Тухватуллин днюет и ночует на острове. Ему удается поспать только в перерыве между сменами. Иногда он «добирает» прямо в кабине вездехода.

Четыре утра. Мы высаживаемся. Тепло, тихо. Пора тащить понтон на берег, но вездехода нет.

— Сбегай на полярку, — говорит мне первый помощник. — Наш друг, видно, все еще спит.

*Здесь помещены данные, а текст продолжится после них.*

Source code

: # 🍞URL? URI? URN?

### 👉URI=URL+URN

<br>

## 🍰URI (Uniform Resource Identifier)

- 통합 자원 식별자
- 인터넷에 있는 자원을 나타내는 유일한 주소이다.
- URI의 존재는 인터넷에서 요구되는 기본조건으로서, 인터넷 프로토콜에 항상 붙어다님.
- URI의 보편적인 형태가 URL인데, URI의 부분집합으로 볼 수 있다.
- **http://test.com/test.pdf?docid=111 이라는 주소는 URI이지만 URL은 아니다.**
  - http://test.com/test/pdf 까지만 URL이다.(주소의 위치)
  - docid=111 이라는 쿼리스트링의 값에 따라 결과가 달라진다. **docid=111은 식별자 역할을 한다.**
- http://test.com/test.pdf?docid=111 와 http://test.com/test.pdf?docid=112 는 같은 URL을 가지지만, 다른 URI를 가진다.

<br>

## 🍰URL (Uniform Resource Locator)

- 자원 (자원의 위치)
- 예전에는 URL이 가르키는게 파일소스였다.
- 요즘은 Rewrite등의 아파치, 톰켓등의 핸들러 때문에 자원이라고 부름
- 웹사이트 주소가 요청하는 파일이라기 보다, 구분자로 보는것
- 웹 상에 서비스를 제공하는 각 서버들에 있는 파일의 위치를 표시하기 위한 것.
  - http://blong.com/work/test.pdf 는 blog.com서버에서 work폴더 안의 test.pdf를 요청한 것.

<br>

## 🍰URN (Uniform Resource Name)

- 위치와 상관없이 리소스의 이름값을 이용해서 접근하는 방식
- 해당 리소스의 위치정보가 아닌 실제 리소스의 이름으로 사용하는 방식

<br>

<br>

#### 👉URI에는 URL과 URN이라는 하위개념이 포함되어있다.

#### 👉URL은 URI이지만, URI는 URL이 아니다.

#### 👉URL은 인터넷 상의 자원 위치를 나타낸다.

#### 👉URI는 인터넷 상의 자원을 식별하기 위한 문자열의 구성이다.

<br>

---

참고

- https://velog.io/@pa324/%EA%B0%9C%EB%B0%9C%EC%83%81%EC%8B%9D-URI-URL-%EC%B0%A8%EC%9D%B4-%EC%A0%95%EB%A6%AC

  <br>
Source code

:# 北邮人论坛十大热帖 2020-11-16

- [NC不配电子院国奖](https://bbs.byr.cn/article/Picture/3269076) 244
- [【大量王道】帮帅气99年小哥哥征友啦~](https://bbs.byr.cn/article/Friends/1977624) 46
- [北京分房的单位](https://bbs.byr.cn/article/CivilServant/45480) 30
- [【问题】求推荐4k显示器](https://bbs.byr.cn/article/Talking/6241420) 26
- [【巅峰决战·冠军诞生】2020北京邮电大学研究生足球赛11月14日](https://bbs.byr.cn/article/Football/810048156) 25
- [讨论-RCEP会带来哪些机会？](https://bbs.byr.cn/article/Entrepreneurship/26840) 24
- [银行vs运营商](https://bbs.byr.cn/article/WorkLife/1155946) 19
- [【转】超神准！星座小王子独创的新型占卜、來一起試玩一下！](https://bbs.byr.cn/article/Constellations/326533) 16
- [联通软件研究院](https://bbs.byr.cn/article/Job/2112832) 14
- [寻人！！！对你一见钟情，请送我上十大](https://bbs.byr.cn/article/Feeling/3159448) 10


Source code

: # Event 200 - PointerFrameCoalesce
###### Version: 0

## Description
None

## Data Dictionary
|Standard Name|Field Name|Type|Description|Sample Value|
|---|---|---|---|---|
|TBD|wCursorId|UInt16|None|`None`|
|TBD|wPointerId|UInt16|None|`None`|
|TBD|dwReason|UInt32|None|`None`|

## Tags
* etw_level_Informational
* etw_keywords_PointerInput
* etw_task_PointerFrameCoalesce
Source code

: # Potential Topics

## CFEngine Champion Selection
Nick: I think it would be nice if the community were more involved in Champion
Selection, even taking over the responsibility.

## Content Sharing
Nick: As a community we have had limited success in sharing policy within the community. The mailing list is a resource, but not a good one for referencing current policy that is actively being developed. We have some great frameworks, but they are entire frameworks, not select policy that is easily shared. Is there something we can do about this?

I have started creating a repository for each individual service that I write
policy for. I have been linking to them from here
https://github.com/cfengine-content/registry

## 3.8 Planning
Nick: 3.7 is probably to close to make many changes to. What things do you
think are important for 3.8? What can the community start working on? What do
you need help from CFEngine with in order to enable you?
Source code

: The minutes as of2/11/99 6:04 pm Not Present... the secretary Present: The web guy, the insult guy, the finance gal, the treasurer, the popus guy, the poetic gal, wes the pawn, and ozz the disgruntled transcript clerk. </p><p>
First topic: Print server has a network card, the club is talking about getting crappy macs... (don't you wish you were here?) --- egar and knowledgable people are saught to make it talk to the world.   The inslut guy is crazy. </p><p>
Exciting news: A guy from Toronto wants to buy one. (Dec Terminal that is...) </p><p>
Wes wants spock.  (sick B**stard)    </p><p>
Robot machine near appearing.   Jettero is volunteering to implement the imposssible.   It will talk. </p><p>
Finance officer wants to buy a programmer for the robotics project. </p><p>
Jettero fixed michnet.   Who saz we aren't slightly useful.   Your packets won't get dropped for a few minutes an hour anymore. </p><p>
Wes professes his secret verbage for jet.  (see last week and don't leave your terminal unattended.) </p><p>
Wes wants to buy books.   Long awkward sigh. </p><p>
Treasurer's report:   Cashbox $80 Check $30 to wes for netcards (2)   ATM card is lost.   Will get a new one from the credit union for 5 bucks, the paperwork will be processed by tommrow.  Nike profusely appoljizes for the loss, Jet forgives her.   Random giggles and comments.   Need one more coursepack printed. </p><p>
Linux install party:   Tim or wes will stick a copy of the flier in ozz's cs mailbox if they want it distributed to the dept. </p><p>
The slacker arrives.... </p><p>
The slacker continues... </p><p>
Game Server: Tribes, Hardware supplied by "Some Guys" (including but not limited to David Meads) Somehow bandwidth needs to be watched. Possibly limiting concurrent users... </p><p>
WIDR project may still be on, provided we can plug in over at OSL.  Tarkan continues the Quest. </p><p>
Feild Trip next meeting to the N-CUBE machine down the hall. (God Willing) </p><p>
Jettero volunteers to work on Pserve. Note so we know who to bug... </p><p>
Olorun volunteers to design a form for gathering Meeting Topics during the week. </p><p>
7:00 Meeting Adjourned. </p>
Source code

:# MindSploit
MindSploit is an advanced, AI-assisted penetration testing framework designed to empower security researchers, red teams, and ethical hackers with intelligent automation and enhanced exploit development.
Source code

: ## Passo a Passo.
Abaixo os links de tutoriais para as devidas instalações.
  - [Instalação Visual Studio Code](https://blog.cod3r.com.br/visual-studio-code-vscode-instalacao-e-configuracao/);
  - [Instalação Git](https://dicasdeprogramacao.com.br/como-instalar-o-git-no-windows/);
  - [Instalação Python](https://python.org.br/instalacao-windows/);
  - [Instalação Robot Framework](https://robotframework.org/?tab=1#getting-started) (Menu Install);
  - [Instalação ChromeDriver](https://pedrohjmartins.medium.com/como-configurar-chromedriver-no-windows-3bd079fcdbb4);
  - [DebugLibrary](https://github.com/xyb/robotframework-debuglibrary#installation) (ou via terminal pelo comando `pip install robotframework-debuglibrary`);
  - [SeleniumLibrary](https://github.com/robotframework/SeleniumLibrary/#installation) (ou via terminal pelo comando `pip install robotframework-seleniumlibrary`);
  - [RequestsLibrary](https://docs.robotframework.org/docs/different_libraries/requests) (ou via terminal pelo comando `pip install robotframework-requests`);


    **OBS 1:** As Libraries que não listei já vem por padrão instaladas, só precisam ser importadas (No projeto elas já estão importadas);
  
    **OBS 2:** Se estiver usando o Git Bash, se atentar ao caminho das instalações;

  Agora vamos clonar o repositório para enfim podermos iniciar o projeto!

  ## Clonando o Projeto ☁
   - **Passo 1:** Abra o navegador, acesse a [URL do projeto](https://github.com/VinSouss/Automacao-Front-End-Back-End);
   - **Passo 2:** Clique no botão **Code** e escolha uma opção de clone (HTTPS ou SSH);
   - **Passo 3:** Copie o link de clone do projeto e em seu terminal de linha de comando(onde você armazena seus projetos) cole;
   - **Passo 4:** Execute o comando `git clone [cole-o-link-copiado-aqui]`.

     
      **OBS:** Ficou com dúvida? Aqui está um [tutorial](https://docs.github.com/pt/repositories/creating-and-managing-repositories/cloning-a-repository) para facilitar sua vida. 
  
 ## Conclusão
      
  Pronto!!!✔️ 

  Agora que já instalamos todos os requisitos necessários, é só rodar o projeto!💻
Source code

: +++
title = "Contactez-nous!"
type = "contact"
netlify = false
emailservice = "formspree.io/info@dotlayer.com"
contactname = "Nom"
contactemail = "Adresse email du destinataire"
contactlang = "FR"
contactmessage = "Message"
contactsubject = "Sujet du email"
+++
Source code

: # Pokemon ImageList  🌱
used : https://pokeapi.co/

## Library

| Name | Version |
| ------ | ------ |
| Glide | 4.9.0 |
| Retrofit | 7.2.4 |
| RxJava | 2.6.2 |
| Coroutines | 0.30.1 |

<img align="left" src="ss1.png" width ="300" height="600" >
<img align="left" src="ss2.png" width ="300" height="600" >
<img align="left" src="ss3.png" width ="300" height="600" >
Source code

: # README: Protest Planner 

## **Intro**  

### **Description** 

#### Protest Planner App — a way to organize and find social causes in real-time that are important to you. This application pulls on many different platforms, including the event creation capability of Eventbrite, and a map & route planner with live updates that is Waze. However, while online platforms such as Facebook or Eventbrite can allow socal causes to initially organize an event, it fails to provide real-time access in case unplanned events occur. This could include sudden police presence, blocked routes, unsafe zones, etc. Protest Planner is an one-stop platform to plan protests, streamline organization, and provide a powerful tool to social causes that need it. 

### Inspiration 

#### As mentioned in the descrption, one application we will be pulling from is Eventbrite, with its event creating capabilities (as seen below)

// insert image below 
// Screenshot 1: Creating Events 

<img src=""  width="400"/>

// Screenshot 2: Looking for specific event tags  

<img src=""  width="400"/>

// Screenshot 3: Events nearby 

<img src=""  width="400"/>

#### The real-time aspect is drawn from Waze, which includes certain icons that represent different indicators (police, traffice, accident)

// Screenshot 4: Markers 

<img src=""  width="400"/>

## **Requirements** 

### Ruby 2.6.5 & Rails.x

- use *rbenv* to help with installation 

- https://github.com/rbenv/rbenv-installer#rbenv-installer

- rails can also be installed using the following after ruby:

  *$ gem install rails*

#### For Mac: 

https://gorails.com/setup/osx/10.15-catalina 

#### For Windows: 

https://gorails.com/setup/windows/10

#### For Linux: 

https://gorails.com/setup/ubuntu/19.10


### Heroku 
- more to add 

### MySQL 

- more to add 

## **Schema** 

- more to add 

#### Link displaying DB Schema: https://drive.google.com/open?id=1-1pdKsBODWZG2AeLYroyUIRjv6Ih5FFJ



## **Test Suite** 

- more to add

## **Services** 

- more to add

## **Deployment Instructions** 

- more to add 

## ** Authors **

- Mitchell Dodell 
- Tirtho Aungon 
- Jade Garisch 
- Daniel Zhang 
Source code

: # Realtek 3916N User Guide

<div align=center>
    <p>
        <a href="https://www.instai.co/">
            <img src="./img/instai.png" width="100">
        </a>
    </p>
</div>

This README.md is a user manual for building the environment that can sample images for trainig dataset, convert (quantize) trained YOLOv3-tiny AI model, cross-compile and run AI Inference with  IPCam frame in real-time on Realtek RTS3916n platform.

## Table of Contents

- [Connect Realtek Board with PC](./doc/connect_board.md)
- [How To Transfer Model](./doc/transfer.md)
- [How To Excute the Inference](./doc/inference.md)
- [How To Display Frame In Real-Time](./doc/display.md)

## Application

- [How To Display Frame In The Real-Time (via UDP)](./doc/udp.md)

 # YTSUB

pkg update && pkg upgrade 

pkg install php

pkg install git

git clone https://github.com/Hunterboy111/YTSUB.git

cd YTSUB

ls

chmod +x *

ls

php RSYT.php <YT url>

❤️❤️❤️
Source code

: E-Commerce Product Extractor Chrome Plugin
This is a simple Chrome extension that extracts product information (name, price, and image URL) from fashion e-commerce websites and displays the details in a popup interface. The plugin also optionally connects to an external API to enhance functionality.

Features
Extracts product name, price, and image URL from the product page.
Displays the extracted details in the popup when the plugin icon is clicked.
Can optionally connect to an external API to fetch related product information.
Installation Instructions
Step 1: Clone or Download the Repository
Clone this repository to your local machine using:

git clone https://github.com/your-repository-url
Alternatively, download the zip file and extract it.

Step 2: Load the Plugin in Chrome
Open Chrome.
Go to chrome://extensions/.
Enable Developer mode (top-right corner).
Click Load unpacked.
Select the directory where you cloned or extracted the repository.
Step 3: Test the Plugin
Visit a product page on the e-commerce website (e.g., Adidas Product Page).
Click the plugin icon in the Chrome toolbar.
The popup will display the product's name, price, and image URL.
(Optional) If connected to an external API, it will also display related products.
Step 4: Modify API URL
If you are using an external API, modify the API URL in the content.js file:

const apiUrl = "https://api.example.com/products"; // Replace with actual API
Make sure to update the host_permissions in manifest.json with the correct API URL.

Я взбираюсь по береговому откосу, бегу. Солнце за горизонтом начинает свою работу. Густая синева на востоке разрывается, небо светлеет — бесконечное количество оттенков зеленого. Потом по всему небу полосы, шлейфы, хвосты — оранжевые, желтые, лимонные, красные. Солнце стремительно поднимается, и небо на востоке начинает плавиться. Края облаков окружены сиянием, они точно обуглились, на них больно смотреть.

С запада тянет ветерок. Мне жарко, я снимаю шапку и оглядываюсь. На судне гасят огни. Ребят на берегу уже не видно, а домики станции еще не показались. Я один. Я прыгаю по камням, мне легко, хочется петь. Ласковый утренний ветер, солнце, чистое небо и внезапное ощущение острого, пронзительного, как свет в глаза, счастья. И сумасшедшая радость, чувство, что вот ты есть и будешь жить вечно в этом мире... Откуда такое? Почему вдруг? Тепло и солнце после холодов и туманов последних дней? Может, все оттого, что нет на моем лице угольной пыли, нет усталости? А может, это ощущение здоровья и молодости? Тогда почему я не знал его раньше?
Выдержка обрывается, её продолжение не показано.